Czy zagraniczny sąd może zgłosić upadłość polskiej spółki?
www.gazetaprawna.pl, Mariusz Korpalski
W ostatnim czasie na aktualności zyskała możliwość wszczęcia i prowadzenia upadłości dla całych grup kapitałowych, niezależnie od miejsca siedziby pojedynczej spółki. Ścisła zależność w ramach grupy w zakresie finansowania prowadzi często do efektu domina – upadłość spółki-matki powoduje upadłość spółek-córek. Ustawodawca dostrzegł tę zależność i umożliwił ogłoszenie upadłości przez sąd zagraniczny.
W Unii Europejskiej sprawę właściwości sądów upadłościowych reguluje rozporządzenie Rady (WE) nr 1346/2000, Dz.U. L 160, 30/06/2000 P. 0001-0018.

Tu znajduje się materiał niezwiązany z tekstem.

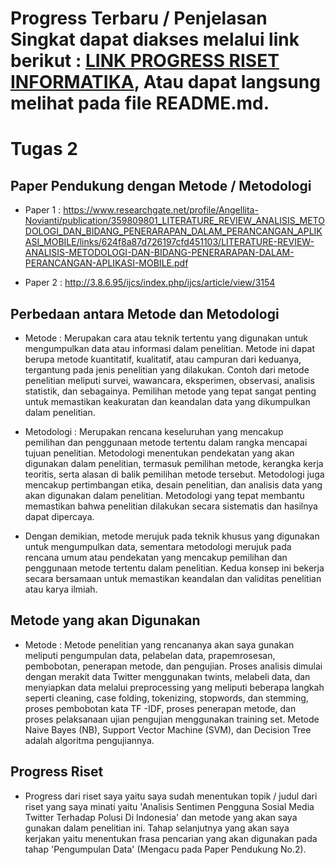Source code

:   # Progress Terbaru / Penjelasan Singkat dapat diakses melalui link berikut : [LINK PROGRESS RISET INFORMATIKA](https://github.com/raadittt/kuliah-riset-informatika/blob/main/README.md), Atau dapat langsung melihat pada file README.md.
  
 # Tugas 2
 ## Paper Pendukung dengan Metode / Metodologi
- Paper 1 : https://www.researchgate.net/profile/Angellita-Novianti/publication/359809801_LITERATURE_REVIEW_ANALISIS_METODOLOGI_DAN_BIDANG_PENERARAPAN_DALAM_PERANCANGAN_APLIKASI_MOBILE/links/624f8a87d726197cfd451103/LITERATURE-REVIEW-ANALISIS-METODOLOGI-DAN-BIDANG-PENERARAPAN-DALAM-PERANCANGAN-APLIKASI-MOBILE.pdf

- Paper 2 : http://3.8.6.95/ijcs/index.php/ijcs/article/view/3154

## Perbedaan antara Metode dan Metodologi
- Metode : Merupakan cara atau teknik tertentu yang digunakan untuk mengumpulkan data atau informasi dalam penelitian. Metode ini dapat berupa metode kuantitatif, kualitatif, atau campuran dari keduanya, tergantung pada jenis penelitian yang dilakukan. Contoh dari metode penelitian meliputi survei, wawancara, eksperimen, observasi, analisis statistik, dan sebagainya. Pemilihan metode yang tepat sangat penting untuk memastikan keakuratan dan keandalan data yang dikumpulkan dalam penelitian.

- Metodologi : Merupakan rencana keseluruhan yang mencakup pemilihan dan penggunaan metode tertentu dalam rangka mencapai tujuan penelitian. Metodologi menentukan pendekatan yang akan digunakan dalam penelitian, termasuk pemilihan metode, kerangka kerja teoritis, serta alasan di balik pemilihan metode tersebut. Metodologi juga mencakup pertimbangan etika, desain penelitian, dan analisis data yang akan digunakan dalam penelitian. Metodologi yang tepat membantu memastikan bahwa penelitian dilakukan secara sistematis dan hasilnya dapat dipercaya.

- Dengan demikian, metode merujuk pada teknik khusus yang digunakan untuk mengumpulkan data, sementara metodologi merujuk pada rencana umum atau pendekatan yang mencakup pemilihan dan penggunaan metode tertentu dalam penelitian. Kedua konsep ini bekerja secara bersamaan untuk memastikan keandalan dan validitas penelitian atau karya ilmiah.

## Metode yang akan Digunakan

- Metode : Metode penelitian yang rencananya akan saya gunakan meliputi pengumpulan data, pelabelan data, prapemrosesan, pembobotan, penerapan metode, dan pengujian. Proses analisis dimulai dengan merakit data Twitter menggunakan twints, melabeli data, dan menyiapkan data melalui preprocessing yang meliputi beberapa langkah seperti cleaning, case folding, tokenizing, stopwords, dan stemming, proses pembobotan kata TF -IDF, proses penerapan metode, dan proses pelaksanaan ujian pengujian menggunakan training set. Metode Naive Bayes (NB), Support Vector Machine (SVM), dan Decision Tree adalah algoritma pengujiannya.

## Progress Riset

- Progress dari riset saya yaitu saya sudah menentukan topik / judul dari riset yang saya minati yaitu 'Analisis Sentimen Pengguna Sosial Media Twitter Terhadap Polusi Di Indonesia' dan metode yang akan saya gunakan dalam penelitian ini. Tahap selanjutnya yang akan saya kerjakan yaitu menentukan frasa pencarian yang akan digunakan pada tahap 'Pengumpulan Data' (Mengacu pada Paper Pendukung No.2).
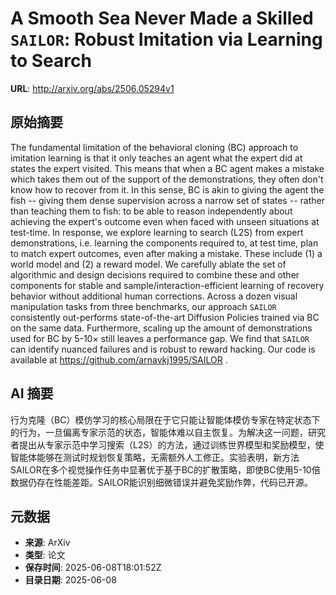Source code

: # A Smooth Sea Never Made a Skilled $\texttt{SAILOR}$: Robust Imitation via Learning to Search

**URL**: http://arxiv.org/abs/2506.05294v1

## 原始摘要

The fundamental limitation of the behavioral cloning (BC) approach to
imitation learning is that it only teaches an agent what the expert did at
states the expert visited. This means that when a BC agent makes a mistake
which takes them out of the support of the demonstrations, they often don't
know how to recover from it. In this sense, BC is akin to giving the agent the
fish -- giving them dense supervision across a narrow set of states -- rather
than teaching them to fish: to be able to reason independently about achieving
the expert's outcome even when faced with unseen situations at test-time. In
response, we explore learning to search (L2S) from expert demonstrations, i.e.
learning the components required to, at test time, plan to match expert
outcomes, even after making a mistake. These include (1) a world model and (2)
a reward model. We carefully ablate the set of algorithmic and design decisions
required to combine these and other components for stable and
sample/interaction-efficient learning of recovery behavior without additional
human corrections. Across a dozen visual manipulation tasks from three
benchmarks, our approach $\texttt{SAILOR}$ consistently out-performs
state-of-the-art Diffusion Policies trained via BC on the same data.
Furthermore, scaling up the amount of demonstrations used for BC by
5-10$\times$ still leaves a performance gap. We find that $\texttt{SAILOR}$ can
identify nuanced failures and is robust to reward hacking. Our code is
available at https://github.com/arnavkj1995/SAILOR .


## AI 摘要

行为克隆（BC）模仿学习的核心局限在于它只能让智能体模仿专家在特定状态下的行为，一旦偏离专家示范的状态，智能体难以自主恢复。为解决这一问题，研究者提出从专家示范中学习搜索（L2S）的方法，通过训练世界模型和奖励模型，使智能体能够在测试时规划恢复策略，无需额外人工修正。实验表明，新方法SAILOR在多个视觉操作任务中显著优于基于BC的扩散策略，即使BC使用5-10倍数据仍存在性能差距。SAILOR能识别细微错误并避免奖励作弊，代码已开源。

## 元数据

- **来源**: ArXiv
- **类型**: 论文
- **保存时间**: 2025-06-08T18:01:52Z
- **目录日期**: 2025-06-08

Rozporządzenie określa, że upadłość może być ogłoszona przez sąd zagraniczny, jeżeli w tym kraju dłużnik ma centrum swoich głównych interesów. Wprowadza się przy tym domniemanie, że centrum głównych interesów jest tożsame z siedzibą. Domniemanie może jednak zostać obalone przez dłużnika lub wierzyciela, który wykaże, że dłużnik ma centrum głównych interesów w innym kraju niż kraj siedziby (dla polskiej spółki – Polska).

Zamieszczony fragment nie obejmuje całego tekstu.